Developmental duration statistics

Nymphs of BPHs that hatched synchronously from distinct genotypes were collected and reared in plastic cups containing fresh rice seedlings; the seedlings were replaced regularly to maintain optimal conditions. From the day the nymphs reached the fifth instar, cups were inspected daily for adult emergence, and the number of newly emerged adults was recorded. After all surviving individuals had completed eclosion, the total nymph-to-adult developmental duration was calculated.

BPHs survival rate statistics

For neuropeptide injection: After 4-day emergence, virgin BPHs were injected with CRZ neuropeptide or scrambled CRZ, and after 6 hours of recovery, these insects were placed into a plastic tube with sufficient quantity of rice seedlings. Survival was monitored every 24 hours until all specimens were dead.

For mutant: Wild-type and mutant BPHs adults that eclosed on the same day were individually confined in plastic tubes, each supplied with ample fresh rice seedlings and water renewed regularly to ensure optimal living and nutritional conditions. The number of surviving individuals of each genotype was recorded every 24 h until all had died, and survival curves were generated from these data.

Neuropeptide synthesis and injection

Corazonin (CRZ) and scrambled CRZ (sCRZ) were synthesized by Genscript Co. Ltd (Nanjing, China). Peptide masses were confirmed by Mass spectrometry and the amount of peptide was quantified by amino acid analysis. The amino acid sequences of the peptides used in this study are:

N. lugens

corazonin:

pQ

TFQYSRGWNamide; scrambled corazonin:

pQ

SRYTTFGQWTNamide. On the fourth day after adult emergence, virgin female BPHs were injected with different concentrations of synthetic CRZ peptide and control scrambled peptide. The scrambled peptide control was used to monitor for potential non-specific effects on behavior due to the process of injection. Each mg peptide was dissolved in 100 μl DMSO solution (Acmec, #D54264), and then diluted to 1.5 mM, 0.15 mM, 0.015 mM and 0.0015 mM with 1×PBS as solvent. The BPHs were anesthetized with CO

₂

for about 30 seconds and placed abdomen up on 2% agarose (Solarbia, #A8201) plate and 50 nl neuropeptide solution injected into each female. Six hours after neuropeptide injection the insects were used for behavior assay.

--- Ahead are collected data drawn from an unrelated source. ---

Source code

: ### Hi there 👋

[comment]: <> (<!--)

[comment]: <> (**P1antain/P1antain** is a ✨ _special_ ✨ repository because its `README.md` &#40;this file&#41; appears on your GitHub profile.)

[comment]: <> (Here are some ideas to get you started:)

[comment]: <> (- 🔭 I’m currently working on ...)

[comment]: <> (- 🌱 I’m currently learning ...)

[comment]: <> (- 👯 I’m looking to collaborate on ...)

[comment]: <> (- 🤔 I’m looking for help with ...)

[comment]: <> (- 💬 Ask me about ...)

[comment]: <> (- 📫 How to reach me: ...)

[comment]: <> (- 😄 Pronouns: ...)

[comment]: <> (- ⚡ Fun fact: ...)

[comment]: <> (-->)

Gene cloning and sequence analysis

We used the NCBI database with BLAST programs to carry out sequence alignment and analysis. Then we predicted Open Reading Frames (ORFs) with EditSeq. The primers were designed by Primer designing tool in NCBI. Total RNA Extraction was using the TRIzol reagent (Invitrogen, Carlsbad, CA, USA) according to the manufacturer’s instructions. The cDNA template used for cloning was synthesized using the Biotech M-MLV reverse transcription kit and the synthesized cDNA template was stored at −20°C. The transmembrane segments and topology of proteins were predicted by TMHMM v2.0 (

)


⁸⁰


. Multiple alignments of the complete amino acid sequences were performed with Clustal Omega (

).

qRT-PCR for spatial expression pattern and RNAi efficiency

The nervous system (NS), fat body (Fb), digestive system (DS), epidermis (EP), male reproductive organs (MRO) and female reproductive organs (FRO) from 3-5 days old adults were dissected in 1×PBS, to determine the tissue-specific expression pattern. With the exception of the reproductive system, the rest of the tissue comes from both sexes equally. The adult BPHs were placed on ice under slight anesthesia and dissected under a stereoscopic microscope (ZEISS). At least 50 individuals were dissected as one sample for tissue-specific analysis with three replicates. All tissues were quickly transferred to Trizol (Invitrogen, Carlsbad, CA, USA) solution at 0° C after dissection.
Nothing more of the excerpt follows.